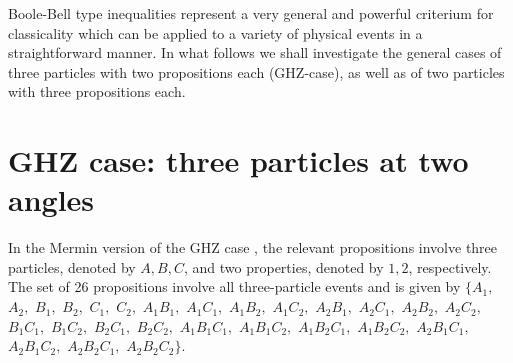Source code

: Boole-Bell type inequalities represent a very general and powerful criterium for classicality
which can be applied to a variety of physical events in a straightforward manner.
In what follows we shall investigate the general cases of three particles with two propositions each (GHZ-case),
as well as of two particles with three propositions each.


\section{GHZ case: three particles at two angles}



In the Mermin version \cite{mermin,mermin-93} of the GHZ case \cite{ghz,ghsz},
the relevant propositions involve three particles,
denoted by $A,B,C$,
and two properties, denoted by $1,2$, respectively.
The set of 26 propositions involve all three-particle events and is given by
$\{
 A_1        ,$ $
 A_2        ,$ $
 B_1        ,$ $
 B_2        ,$ $
 C_1        ,$ $
 C_2        ,$ $
 A_1B_1     ,$ $
 A_1C_1     ,$ $
 A_1B_2     ,$ $
 A_1C_2     ,$ $
 A_2B_1     ,$ $
 A_2C_1     ,$ $
 A_2B_2     ,$ $
 A_2C_2     ,$ $
 B_1C_1     ,$ $
 B_1C_2     ,$ $
 B_2C_1     ,$ $
 B_2C_2     ,$ $
 A_1B_1C_1  ,$ $
 A_1B_1C_2  ,$ $
 A_1B_2C_1  ,$ $
 A_1B_2C_2  ,$ $
 A_2B_1C_1  ,$ $
 A_2B_1C_2  ,$ $
 A_2B_2C_1  ,$ $
 A_2B_2C_2
\}$.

════════════════════

- **Directions**:
Those lines of the records that contain the string "denoted" should be identified and copied.

- **Written solution**:
denoted by $A,B,C$,
and two properties, denoted by $1,2$, respectively.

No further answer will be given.